Perspex is a brand name for acrylic sheeting. It is a type of transparent thermoplastic known for its clarity, lightweight nature, and versatility. The term "Perspex sheet" is often used in Melbourne Australia and some other regions to refer to acrylic sheets, similar to how "plexiglass sheet" is used in the United States.

Now, let's discuss the differences between polycarbonate, acrylic sheet, and Perspex and glass.

1. Material Composition:
   • Acrylic Sheet (Perspex sheet): Also named PMMA, Acrylic is a type of thermoplastic derived from acrylic acid. There are extruded Acrylic sheet and cast acrylic sheet. It is known for its glass-like clarity, ease of fabrication. Acrylic panels are generally harder and more brittle compared to polycarbonate panels.
   • Polycarbonate sheet: Polycarbonate is another type of thermoplastic, but it is derived from carbonate groups. Most of the polycarbonate sheet is extruded sheet, It is known for its exceptional impact resistance, which is 250 time stronger than glass, 30 times stronger than Acrylic sheet, making it suitable for applications where durability is crucial.  Polycarbonate sheeting is more flexible and impact-resistant.
   • Glass: Glass is a hard, brittle, and transparent material primarily composed of silica (sand), soda ash, and limestone.
2. Clarity:
   • Acrylic Sheet (Perspex sheet): Acrylic sheets generally have excellent optical clarity to 90%-93%, allowing for clear visibility through the material.
   • Polycarbonate sheet: While polycarbonate sheet also offers good clarity 88-90%, it may not be as optically clear as acrylic. Over time, polycarbonate sheets may be prone to scratching, which can affect clarity.
   • Glass: Glass provides high optical clarity, can achieve 95%, and does not scratch easily.
3. Impact Resistance:
   • Acrylic Sheet (Perspex sheet): Acrylic is more brittle than polycarbonate, It is less impact-resistant compared to polycarbonate. 30 times stronger than glass.
   • Polycarbonate sheet: Polycarbonate is known for its high impact resistance. It is virtually unbreakable and can withstand significant impacts without cracking or breaking. 250 times stronger than glass
   • Glass: Glass is hardest, but brittle and can shatter upon impact.
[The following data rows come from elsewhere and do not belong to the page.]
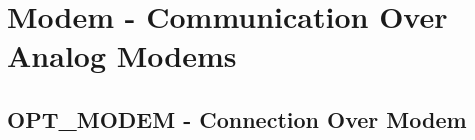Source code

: \section{Modem - Communication Over Analog Modems}

\subsection {OPT\_MODEM - Connection Over Modem}


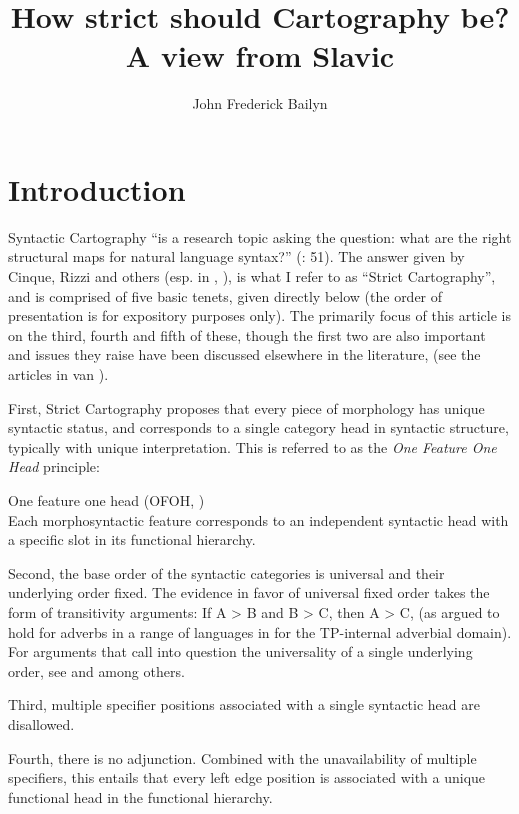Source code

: \documentclass[output=paper]{langscibook}
\author{John Frederick Bailyn\affiliation{Stony Brook University}\orcid{}}
\title{How strict should Cartography be? A view from Slavic}
\begin{document}
\maketitle

\section{Introduction}
Syntactic Cartography “is a research topic asking the question: what are the right structural maps for natural language syntax?” (\citealt{CinqueRizzi2010}: 51). The answer given by Cinque, Rizzi and others (esp. in \citealt{cinque1999}, \citealt{CinqueRizzi2010, rizzicinque2016}), is what I refer to as “Strict Cartography”, and is comprised of five basic tenets, given directly below (the order of presentation is for expository purposes only). The primarily focus of this article is on the third, fourth and fifth of these, though the first two are also important and issues they raise have been discussed elsewhere in the literature, (see the articles in van \citealt{Craenenbroeck2009}). 

First, Strict Cartography proposes that every piece of morphology has unique syntactic status, and corresponds to a single category head in syntactic structure, typically with unique interpretation. This is referred to as the \textit{One Feature One Head} principle: 


\begin{exe}
\ex \label{bai1}One feature one head (OFOH, \citealt[52]{CinqueRizzi2010}) \\
Each morphosyntactic feature corresponds to an independent  syntactic head with a specific slot in its functional hierarchy.
\end{exe}

Second, the base order of the syntactic categories is universal and their underlying order fixed. The evidence in favor of universal fixed order takes the form of transitivity arguments: If A > B and B > C, then A > C, (as argued to hold for adverbs in a range of languages in \citealt{cinque1999} for the TP-internal adverbial domain). For arguments that call into question the universality of a single underlying order, see \citealt{Bobaljik1999} and \citealt{Nilsen2003} among others. 

Third, multiple specifier positions associated with a single syntactic head are disallowed. 

Fourth, there is no adjunction. Combined with the unavailability of multiple specifiers, this entails that every left edge position is associated with a unique functional head in the functional hierarchy. 
\end{document}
It lacks the impact resistance of acrylic and polycarbonate sheeting. 3%- 0.3% self-explosion rate of tempered glass.
4. Weight:
   • Acrylic Sheet (PMMA): Acrylic is lighter than glass, making it easier to handle and install. Density: 1.19kg/sqm per mm
   • Polycarbonate: Polycarbonate is also lightweight but may be slightly heavier than acrylic. Density: 1.2kg/sqm per mm
   • Glass: Glass is heavier and denser than both acrylic sheeting and polycarbonate sheeting, it’s 5kg per m2 per mm
5.  Perspex Fabrication and Plastic Machining:
   • Cutting Acrylic Sheet:  Acrylic can typically be cut using standard CNC cutting tools designed for plastics. Laser cutting is also a common method for acrylic due to its precision and clean edges.
   • Cutting Polycarbonate Sheet:  Polycarbonate, being more flexible and heat-sensitive, may require specialised CNC cutting tools or processes to prevent melting or warping during cutting. Waterjet cutting or using a specialised CNC router with appropriate cooling mechanisms can be effective.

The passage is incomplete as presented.